“Venice: Canaletto and His Rivals” is from London’s National Gallery, where the Daily Telegraph dubbed it “exhilarating and beautiful.” Curator David Brown of Washington’s National Gallery calls the show “a virtual tour of Venice,” complete with an authentic gondola. The exhibit juxtaposes Italian painter Canaletto’s 18th-century masterpieces with those of his peers, including Bernardo Bellotto and Francesco Guardi. “Each artist approached the task of recording Venice differently,” says Brown. “So it’ll be interesting for visitors to compare these approaches to monuments that are both famous and unfamiliar.” The exhibit is in the East Building February 20 through May 30.
“Gauguin: Maker of Myth,” previously at London’s Tate Gallery, is the first major US exhibition of Paul Gauguin’s work since the 1980s. The intent, says NGA curator Mary Morton, was to move beyond the common understanding of the French Post-Impressionist, known for his tumultuous life, and explore other aspects of his artistic inspirations. “Gauguin has traditionally been dealt with as a modernist, and people are obsessed with his biography because he was poor, misunderstood, hard-drinking, womanizing,” she says. “But he was also a really interesting thinker and writer. For all of his exoticism and rebelliousness, he was very much engaged in the tradition of telling stories.” The exhibit is in the East Building February 27 through June 5.
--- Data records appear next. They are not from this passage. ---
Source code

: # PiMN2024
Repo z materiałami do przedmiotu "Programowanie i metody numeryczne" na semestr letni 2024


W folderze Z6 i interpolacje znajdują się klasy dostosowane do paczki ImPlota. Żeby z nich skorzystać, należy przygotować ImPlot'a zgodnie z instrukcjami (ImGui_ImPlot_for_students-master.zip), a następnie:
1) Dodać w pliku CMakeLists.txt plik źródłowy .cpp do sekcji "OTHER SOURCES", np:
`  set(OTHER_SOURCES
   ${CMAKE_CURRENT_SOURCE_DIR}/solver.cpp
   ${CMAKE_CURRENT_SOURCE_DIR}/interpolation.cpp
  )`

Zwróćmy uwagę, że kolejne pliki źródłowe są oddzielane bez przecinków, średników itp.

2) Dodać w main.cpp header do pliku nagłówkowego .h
At the Phillips Collection, “David Smith Invents”—the first local show of the American abstract-expressionist sculptor’s work in 25 years—looks at the artist’s career, from his geometric sculptures to a number of paintings and drawings. Running at the same time is “Philip Guston: Roma,” which features nearly 40 paintings from Guston’s residency at the American Academy in Rome. The colorful expressionist paintings evolved in response to the masterpieces that Guston found in the Italian capital as well as his disappointment over poor reviews from the New York art establishment. February 12 through May 15. Admission to both exhibits is $12, students and seniors $10.
“Artists in Dialogue II,” at the National Museum of African Art, features new site-specific pieces by Brazilian artist Henrique Oliveira and South African Sandile Zulu, each of whose work is intended to comment on the other’s. Oliveira’s large-scale installations recycle discarded plywood; Zulu scavenges organic materials to create his precisely patterned works. February 2 through December 4.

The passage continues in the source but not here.